Ketika mereka sampai di al-Buthah, Malik bin Nuwairah sedang berdiam diri. Khalid segera mengirim mata-matanya ke sekitar al-Buthah sambil mendakwahi manusia. Para pemimpin Bani Tamim menyambutnya dengan patuh dan ta’at. Mereka juga mengeluarkan zakat kecuali Malik bin Nuwairah sendiri, dia dalam keadaan bingung untuk berbuat dan menyendiri dari manusia. Maka tentara Khalid langsung menawan Malik dan teman-temannya. Pasukan kaum rmislimin berselisih mengenai status tawanan ini.

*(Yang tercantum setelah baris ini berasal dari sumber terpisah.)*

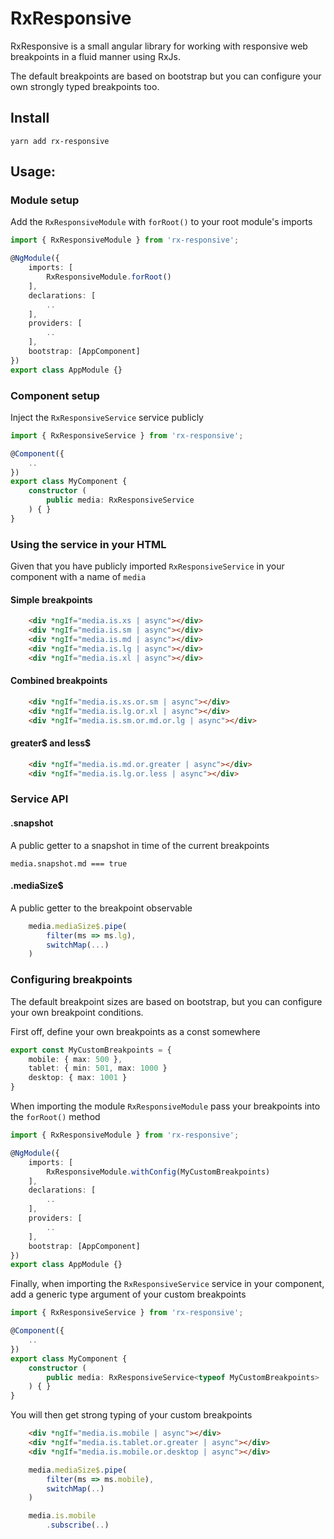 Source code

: # RxResponsive

RxResponsive is a small angular library for working with responsive web breakpoints in a fluid manner using RxJs.

The default breakpoints are based on bootstrap but you can configure your own strongly typed breakpoints too.

## Install
`yarn add rx-responsive`

## Usage:

### Module setup
Add the `RxResponsiveModule` with `forRoot()` to your root module's imports
```typescript
import { RxResponsiveModule } from 'rx-responsive';

@NgModule({
    imports: [
        RxResponsiveModule.forRoot()
    ],
    declarations: [
        ..
    ],
    providers: [
        ..
    ],
    bootstrap: [AppComponent]
})
export class AppModule {}
```

### Component setup
Inject the `RxResponsiveService` service publicly
```typescript
import { RxResponsiveService } from 'rx-responsive';

@Component({
    ..
})
export class MyComponent {
    constructor (
        public media: RxResponsiveService
    ) { }
}
```

### Using the service in your HTML
Given that you have publicly imported `RxResponsiveService` in your component with a name of `media`
#### Simple breakpoints
```html
    <div *ngIf="media.is.xs | async"></div>
    <div *ngIf="media.is.sm | async"></div>
    <div *ngIf="media.is.md | async"></div>
    <div *ngIf="media.is.lg | async"></div>
    <div *ngIf="media.is.xl | async"></div>
```

#### Combined breakpoints
```html
    <div *ngIf="media.is.xs.or.sm | async"></div>
    <div *ngIf="media.is.lg.or.xl | async"></div>
    <div *ngIf="media.is.sm.or.md.or.lg | async"></div>
```

#### greater$ and less$
```html
    <div *ngIf="media.is.md.or.greater | async"></div>
    <div *ngIf="media.is.lg.or.less | async"></div>
```

### Service API
#### .snapshot
A public getter to a snapshot in time of the current breakpoints

`media.snapshot.md === true`

#### .mediaSize$
A public getter to the breakpoint observable

```typescript
    media.mediaSize$.pipe(
        filter(ms => ms.lg),
        switchMap(...)
    )
```

### Configuring breakpoints
The default breakpoint sizes are based on bootstrap, but you can configure your own breakpoint conditions.

First off, define your own breakpoints as a const somewhere
```typescript
export const MyCustomBreakpoints = {
    mobile: { max: 500 },
    tablet: { min: 501, max: 1000 }
    desktop: { max: 1001 }
}
```

When importing the module `RxResponsiveModule` pass your breakpoints into the `forRoot()` method

```typescript
import { RxResponsiveModule } from 'rx-responsive';

@NgModule({
    imports: [
        RxResponsiveModule.withConfig(MyCustomBreakpoints)
    ],
    declarations: [
        ..
    ],
    providers: [
        ..
    ],
    bootstrap: [AppComponent]
})
export class AppModule {}
```

Finally, when importing the `RxResponsiveService` service in your component, add a generic type argument of your custom breakpoints

```typescript
import { RxResponsiveService } from 'rx-responsive';

@Component({
    ..
})
export class MyComponent {
    constructor (
        public media: RxResponsiveService<typeof MyCustomBreakpoints>
    ) { }
}
```

You will then get strong typing of your custom breakpoints

```html
    <div *ngIf="media.is.mobile | async"></div>
    <div *ngIf="media.is.tablet.or.greater | async"></div>
    <div *ngIf="media.is.mobile.or.desktop | async"></div>
```

```typescript
    media.mediaSize$.pipe(
        filter(ms => ms.mobile),
        switchMap(..)
    )

    media.is.mobile
        .subscribe(..)
```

Abu Qatadah al-Harits bin Rib’iy al-Anshari angkat bicara setelah bertasyahhud, “Sesungguhnya mereka telah mendirikan shalat.” Sementara yang lain berpendapat, “Mereka tidak mengumandangkan adzan dan tidak mengerjakan shalat.” Para tawanan itu bermalam dalam keadaan kedinginan. Salah seorang suruhan Khalid menyeru, “Hangatkanlah para tawanan kalian!” Sebagian dari tentara menganggap bahwa ini adalah isyarat untuk membunuh mereka, maka seluruh tawanan dibunuh. Dhirar bin al-Azur [167] yang membunuh Malik bin Nuwairah. Ketika Khalid mendengar berita ini ia segera keluar menyusul mereka. Namun ternyata seluruhnya telah habis dibunuh. Khalid berkata, “Jika Allah menginginkan suatu urusan pasti akan terlaksana.”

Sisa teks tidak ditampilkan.